Jesús, luz del mundo

Crítica

Público recomendado: +7

 

Una de las figuras históricas de la antigüedad que ha sido llevada a la gran pantalla con toda seguridad en mayor número de ocasiones ha sido la de Jesucristo. Estoy convencido de que recordamos algunos de sus títulos más icónicos como Rey de Reyes de Nicholas Ray; las inolvidables Jesús de Nazaret de Franco Zeffirelli y La pasión de Mel Gibson o la exitosa serie The Chosen. Incluso el mundo de la animación nos ha acercado la figura de Jesús, narrada en los Evangelios, de forma acertada en El hombre que hacía milagros como la cinta en cuestión Jesús, luz del mundo. Esta producción  ha sido capitaneada por el tándem formado por Jhon Schafer y Tom Bancroft (con apellidos muy cinematográficos), vinculados a películas de Disney.

Esta historia gira en torno a Juan, un chaval que pide ayuda para poder pagar los impuestos romanos, mientras que Jesús sale a su encuentro. Junto a Santiago y Pedro vivirá una historia que cambiará sus vidas para siempre.

El nivel de animación en dos dimensiones es ligeramente inferior al nivel de alta calidad de grandes estudios, pero se encuentra compensado por su dinamismo y por un ágil y profundo guion, así como por un diseño de personajes que se percibe que está muy bien pensado como si tuvieran personalidad propia,  mostrando por ejemplo al Señor como un ser humano cercano y asequible; dispuesto a escuchar con una mirada enternecedora y “cómplice”; capaz de llorar por ejemplo por la muerte de San Juan Bautista. El Hijo de Dios comprende y se conmueve por la fragilidad del ser humano.
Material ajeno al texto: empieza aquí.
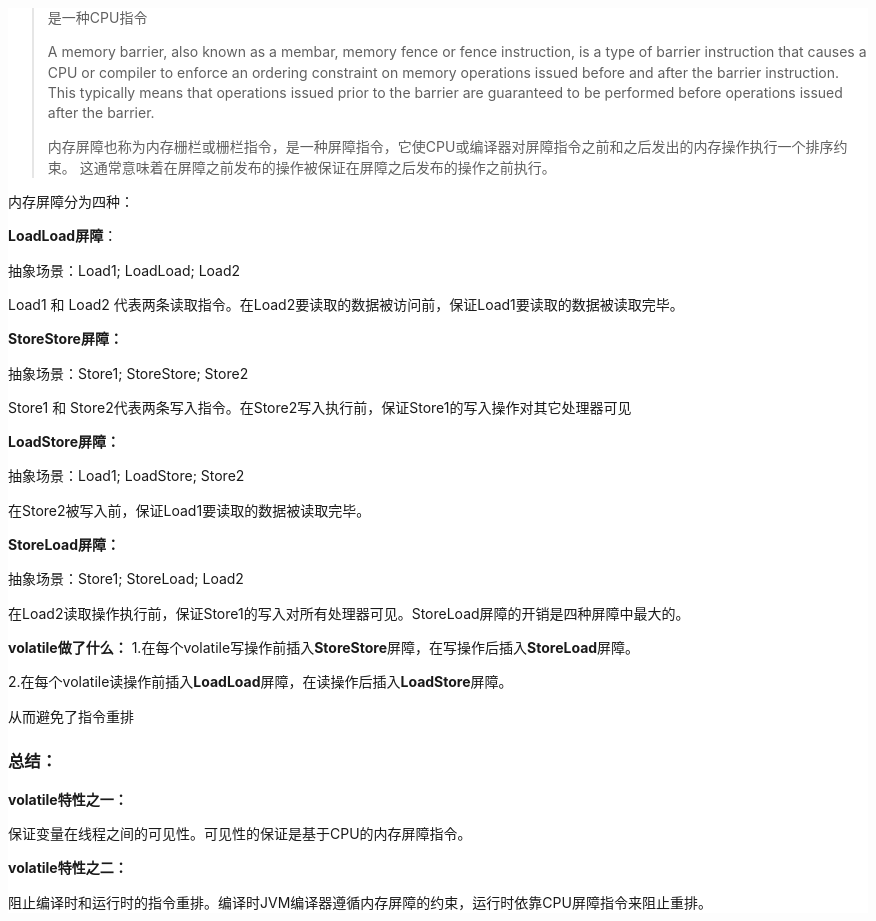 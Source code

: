 > 是一种CPU指令
>
>
>
> A memory barrier, also known as a membar, memory fence or fence instruction, is a type of barrier instruction that causes a CPU or compiler to enforce an ordering constraint on memory operations issued before and after the barrier instruction. This typically means that operations issued prior to the barrier are guaranteed to be performed before operations issued after the barrier.
>
>
>
> 内存屏障也称为内存栅栏或栅栏指令，是一种屏障指令，它使CPU或编译器对屏障指令之前和之后发出的内存操作执行一个排序约束。 这通常意味着在屏障之前发布的操作被保证在屏障之后发布的操作之前执行。

内存屏障分为四种：

**LoadLoad屏障**：

抽象场景：Load1; LoadLoad; Load2

Load1 和 Load2 代表两条读取指令。在Load2要读取的数据被访问前，保证Load1要读取的数据被读取完毕。



**StoreStore屏障：**

抽象场景：Store1; StoreStore; Store2

Store1 和 Store2代表两条写入指令。在Store2写入执行前，保证Store1的写入操作对其它处理器可见



**LoadStore屏障：**

抽象场景：Load1; LoadStore; Store2

在Store2被写入前，保证Load1要读取的数据被读取完毕。



**StoreLoad屏障：**

抽象场景：Store1; StoreLoad; Load2

在Load2读取操作执行前，保证Store1的写入对所有处理器可见。StoreLoad屏障的开销是四种屏障中最大的。



**volatile做了什么：**
1.在每个volatile写操作前插入**StoreStore**屏障，在写操作后插入**StoreLoad**屏障。

2.在每个volatile读操作前插入**LoadLoad**屏障，在读操作后插入**LoadStore**屏障。

从而避免了指令重排



### 总结：

**volatile特性之一：**

保证变量在线程之间的可见性。可见性的保证是基于CPU的内存屏障指令。

**volatile特性之二：**

阻止编译时和运行时的指令重排。编译时JVM编译器遵循内存屏障的约束，运行时依靠CPU屏障指令来阻止重排。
Quizá el personaje menos favorecido y ligeramente ninguneado sea el de la Virgen María, pues se hubiera merecido alguna escena de mayor brillo. 

La cinta bebe producciones anteriores sin ser un refrito como El hombre que hacía milagros; Los  flashback de La pasión de Mel Gibson y por supuesto la serie The Chosen, lo que nos permite ver y sentir a un Dios ingenioso, con sentido del humor y cercano a las necesidades del ser humano, donde los realizadores sacan a la palestra los milagros más prodigiosos para captar la atención de los peques de la casa cuando se aúnan dos  de ellos, el de Jesús caminando sobre las aguas y al calmar la tempestad, mientras que algunos pasajes bíblicos se pasan de manera más rápida y sugerente como ese prodigio de quince segundos de los panes y los peces u otro destinado más bien para los adultos, en la que se observa esa conversión de Nicodemo o la expulsión de los siete demonios de María Magdalena, aunque este último se desarrolla posteriormente. Dios aparece como un ser que en su pasión muestra su camino de paz y perdón sin rencor para dar la vida por los demás. La transformación del centurión es otro de los grandes logros del largometraje.

El arranque es ciertamente original, contando una historia de Juan, el Apóstol, muy pequeñito y su familia que atrapa e hipnotiza al espectador en una película con un enfoque distinto, siendo fiel a los textos bíblicos, al captar la atención y entusiasmar al espectador, manteniendo el misterio con el que sorprender a los niños, pues el Señor no aparece hasta pasados unos minutos. Esta idea nos permite conocer el drama de Juan, contado con simpatía, por el sometimiento romano y por una religión que les coartaba la libertad al ser demasiado estricta. La Resurrección es un signo de esperanza para transmitir una gran tranquilidad interior.